Problem description ->
Write down every entry below once more, exactly.

********************

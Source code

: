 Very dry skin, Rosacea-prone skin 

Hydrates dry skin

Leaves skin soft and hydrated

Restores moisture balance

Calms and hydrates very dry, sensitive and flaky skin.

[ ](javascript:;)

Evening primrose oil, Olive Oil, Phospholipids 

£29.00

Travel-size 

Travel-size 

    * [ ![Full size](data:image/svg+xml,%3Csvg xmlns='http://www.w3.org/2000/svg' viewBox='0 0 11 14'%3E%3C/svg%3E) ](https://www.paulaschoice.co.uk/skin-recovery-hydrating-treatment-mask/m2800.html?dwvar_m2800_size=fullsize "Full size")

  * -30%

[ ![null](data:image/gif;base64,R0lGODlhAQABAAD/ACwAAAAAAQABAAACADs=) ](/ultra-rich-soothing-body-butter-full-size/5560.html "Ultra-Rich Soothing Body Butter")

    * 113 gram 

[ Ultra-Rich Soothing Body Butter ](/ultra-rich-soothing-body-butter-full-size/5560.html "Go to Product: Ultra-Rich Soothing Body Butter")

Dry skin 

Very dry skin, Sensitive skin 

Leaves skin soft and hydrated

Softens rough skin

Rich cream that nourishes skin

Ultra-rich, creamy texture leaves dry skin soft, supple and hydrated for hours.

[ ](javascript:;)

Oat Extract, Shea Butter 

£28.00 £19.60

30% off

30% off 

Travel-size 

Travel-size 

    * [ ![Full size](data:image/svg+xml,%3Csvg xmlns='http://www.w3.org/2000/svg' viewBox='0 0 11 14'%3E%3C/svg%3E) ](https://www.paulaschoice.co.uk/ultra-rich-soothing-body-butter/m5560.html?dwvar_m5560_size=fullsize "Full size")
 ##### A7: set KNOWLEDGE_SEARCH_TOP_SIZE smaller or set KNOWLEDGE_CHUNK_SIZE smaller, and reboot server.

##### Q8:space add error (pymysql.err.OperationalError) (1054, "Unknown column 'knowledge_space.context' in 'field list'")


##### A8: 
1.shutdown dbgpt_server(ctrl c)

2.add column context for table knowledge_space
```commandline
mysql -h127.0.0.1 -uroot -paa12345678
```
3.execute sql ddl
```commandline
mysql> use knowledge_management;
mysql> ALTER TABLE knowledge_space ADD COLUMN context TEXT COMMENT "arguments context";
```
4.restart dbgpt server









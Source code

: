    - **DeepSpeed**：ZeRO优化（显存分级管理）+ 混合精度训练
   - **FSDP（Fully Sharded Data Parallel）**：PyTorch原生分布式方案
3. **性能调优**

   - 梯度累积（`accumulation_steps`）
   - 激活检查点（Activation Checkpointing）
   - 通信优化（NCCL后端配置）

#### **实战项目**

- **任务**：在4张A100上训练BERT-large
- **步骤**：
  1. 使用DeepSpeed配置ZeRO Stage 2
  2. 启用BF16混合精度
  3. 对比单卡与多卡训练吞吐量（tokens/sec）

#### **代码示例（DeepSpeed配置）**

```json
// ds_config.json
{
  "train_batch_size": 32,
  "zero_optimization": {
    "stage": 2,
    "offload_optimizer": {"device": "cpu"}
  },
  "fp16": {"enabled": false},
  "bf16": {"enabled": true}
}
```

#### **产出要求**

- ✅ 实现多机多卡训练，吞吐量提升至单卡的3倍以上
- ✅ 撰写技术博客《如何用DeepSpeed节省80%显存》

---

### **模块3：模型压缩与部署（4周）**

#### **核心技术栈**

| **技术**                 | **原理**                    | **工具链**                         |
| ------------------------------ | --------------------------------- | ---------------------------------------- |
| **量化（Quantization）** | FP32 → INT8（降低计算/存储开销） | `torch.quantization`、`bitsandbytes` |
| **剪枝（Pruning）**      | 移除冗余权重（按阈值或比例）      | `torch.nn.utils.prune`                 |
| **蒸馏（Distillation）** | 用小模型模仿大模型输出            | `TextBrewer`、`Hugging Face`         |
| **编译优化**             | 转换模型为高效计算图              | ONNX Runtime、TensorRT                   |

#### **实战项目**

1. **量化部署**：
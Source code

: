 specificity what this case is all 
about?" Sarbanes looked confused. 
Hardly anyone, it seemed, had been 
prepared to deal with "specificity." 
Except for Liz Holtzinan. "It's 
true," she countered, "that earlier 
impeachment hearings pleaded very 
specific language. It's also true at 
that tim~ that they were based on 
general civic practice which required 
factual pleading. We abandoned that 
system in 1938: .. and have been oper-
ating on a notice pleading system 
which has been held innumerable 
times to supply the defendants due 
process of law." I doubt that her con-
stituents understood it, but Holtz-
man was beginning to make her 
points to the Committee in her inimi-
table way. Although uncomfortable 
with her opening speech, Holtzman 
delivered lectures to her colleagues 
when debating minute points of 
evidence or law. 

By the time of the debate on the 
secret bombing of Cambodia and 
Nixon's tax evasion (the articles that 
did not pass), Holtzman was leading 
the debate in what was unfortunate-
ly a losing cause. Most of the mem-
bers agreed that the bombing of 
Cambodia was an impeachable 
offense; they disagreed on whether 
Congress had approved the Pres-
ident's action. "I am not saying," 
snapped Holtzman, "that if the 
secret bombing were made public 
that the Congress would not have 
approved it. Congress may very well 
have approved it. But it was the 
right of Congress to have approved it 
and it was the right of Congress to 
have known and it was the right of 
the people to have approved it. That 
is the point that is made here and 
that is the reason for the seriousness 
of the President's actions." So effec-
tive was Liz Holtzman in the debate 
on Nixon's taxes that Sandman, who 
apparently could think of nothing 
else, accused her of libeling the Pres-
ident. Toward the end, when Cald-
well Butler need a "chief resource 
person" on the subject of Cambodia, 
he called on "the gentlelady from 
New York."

********************

Response to this task ->
Source code

: Very dry skin, Rosacea-prone skin 

Hydrates dry skin

Leaves skin soft and hydrated

Restores moisture balance

Calms and hydrates very dry, sensitive and flaky skin.

[ ](javascript:;)

Evening primrose oil, Olive Oil, Phospholipids 

£29.00

Travel-size 

Travel-size 

    * [ ![Full size](data:image/svg+xml,%3Csvg xmlns='http://www.w3.org/2000/svg' viewBox='0 0 11 14'%3E%3C/svg%3E) ](https://www.paulaschoice.co.uk/skin-recovery-hydrating-treatment-mask/m2800.html?dwvar_m2800_size=fullsize "Full size")

  * -30%

[ ![null](data:image/gif;base64,R0lGODlhAQABAAD/ACwAAAAAAQABAAACADs=) ](/ultra-rich-soothing-body-butter-full-size/5560.html "Ultra-Rich Soothing Body Butter")

    * 113 gram 

[ Ultra-Rich Soothing Body Butter ](/ultra-rich-soothing-body-butter-full-size/5560.html "Go to Product: Ultra-Rich Soothing Body Butter")

Dry skin 

Very dry skin, Sensitive skin 

Leaves skin soft and hydrated

Softens rough skin

Rich cream that nourishes skin

Ultra-rich, creamy texture leaves dry skin soft, supple and hydrated for hours.

[ ](javascript:;)

Oat Extract, Shea Butter 

£28.00 £19.60

30% off

30% off 

Travel-size 

Travel-size 

    * [ ![Full size](data:image/svg+xml,%3Csvg xmlns='http://www.w3.org/2000/svg' viewBox='0 0 11 14'%3E%3C/svg%3E) ](https://www.paulaschoice.co.uk/ultra-rich-soothing-body-butter/m5560.html?dwvar_m5560_size=fullsize "Full size")
 ##### A7: set KNOWLEDGE_SEARCH_TOP_SIZE smaller or set KNOWLEDGE_CHUNK_SIZE smaller, and reboot server.

##### Q8:space add error (pymysql.err.OperationalError) (1054, "Unknown column 'knowledge_space.context' in 'field list'")


##### A8: 
1.shutdown dbgpt_server(ctrl c)

2.add column context for table knowledge_space
```commandline
mysql -h127.0.0.1 -uroot -paa12345678
```
3.execute sql ddl
```commandline
mysql> use knowledge_management;
mysql> ALTER TABLE knowledge_space ADD COLUMN context TEXT COMMENT "arguments context";
```
4.restart dbgpt server









Source code

:    - **DeepSpeed**：ZeRO优化（显存分级管理）+ 混合精度训练
   - **FSDP（Fully Sharded Data Parallel）**：PyTorch原生分布式方案
3. **性能调优**

   - 梯度累积（`accumulation_steps`）
   - 激活检查点（Activation Checkpointing）
   - 通信优化（NCCL后端配置）

#### **实战项目**

- **任务**：在4张A100上训练BERT-large
- **步骤**：
  1. 使用DeepSpeed配置ZeRO Stage 2
  2. 启用BF16混合精度
  3. 对比单卡与多卡训练吞吐量（tokens/sec）

#### **代码示例（DeepSpeed配置）**

```json
// ds_config.json
{
  "train_batch_size": 32,
  "zero_optimization": {
    "stage": 2,
    "offload_optimizer": {"device": "cpu"}
  },
  "fp16": {"enabled": false},
  "bf16": {"enabled": true}
}
```

#### **产出要求**

- ✅ 实现多机多卡训练，吞吐量提升至单卡的3倍以上
- ✅ 撰写技术博客《如何用DeepSpeed节省80%显存》

---

### **模块3：模型压缩与部署（4周）**

#### **核心技术栈**

| **技术**                 | **原理**                    | **工具链**                         |
| ------------------------------ | --------------------------------- | ---------------------------------------- |
| **量化（Quantization）** | FP32 → INT8（降低计算/存储开销） | `torch.quantization`、`bitsandbytes` |
| **剪枝（Pruning）**      | 移除冗余权重（按阈值或比例）      | `torch.nn.utils.prune`                 |
| **蒸馏（Distillation）** | 用小模型模仿大模型输出            | `TextBrewer`、`Hugging Face`         |
| **编译优化**             | 转换模型为高效计算图              | ONNX Runtime、TensorRT                   |

#### **实战项目**

1. **量化部署**：
Source code

: specificity what this case is all 
about?" Sarbanes looked confused. 
Hardly anyone, it seemed, had been 
prepared to deal with "specificity." 
Except for Liz Holtzinan. "It's 
true," she countered, "that earlier 
impeachment hearings pleaded very 
specific language. It's also true at 
that tim~ that they were based on 
general civic practice which required 
factual pleading. We abandoned that 
system in 1938: .. and have been oper-
ating on a notice pleading system 
which has been held innumerable 
times to supply the defendants due 
process of law." I doubt that her con-
stituents understood it, but Holtz-
man was beginning to make her 
points to the Committee in her inimi-
table way. Although uncomfortable 
with her opening speech, Holtzman 
delivered lectures to her colleagues 
when debating minute points of 
evidence or law. 

By the time of the debate on the 
secret bombing of Cambodia and 
Nixon's tax evasion (the articles that 
did not pass), Holtzman was leading 
the debate in what was unfortunate-
ly a losing cause. Most of the mem-
bers agreed that the bombing of 
Cambodia was an impeachable 
offense; they disagreed on whether 
Congress had approved the Pres-
ident's action. "I am not saying," 
snapped Holtzman, "that if the 
secret bombing were made public 
that the Congress would not have 
approved it. Congress may very well 
have approved it. But it was the 
right of Congress to have approved it 
and it was the right of Congress to 
have known and it was the right of 
the people to have approved it. That 
is the point that is made here and 
that is the reason for the seriousness 
of the President's actions." So effec-
tive was Liz Holtzman in the debate 
on Nixon's taxes that Sandman, who 
apparently could think of nothing 
else, accused her of libeling the Pres-
ident. Toward the end, when Cald-
well Butler need a "chief resource 
person" on the subject of Cambodia, 
he called on "the gentlelady from 
New York."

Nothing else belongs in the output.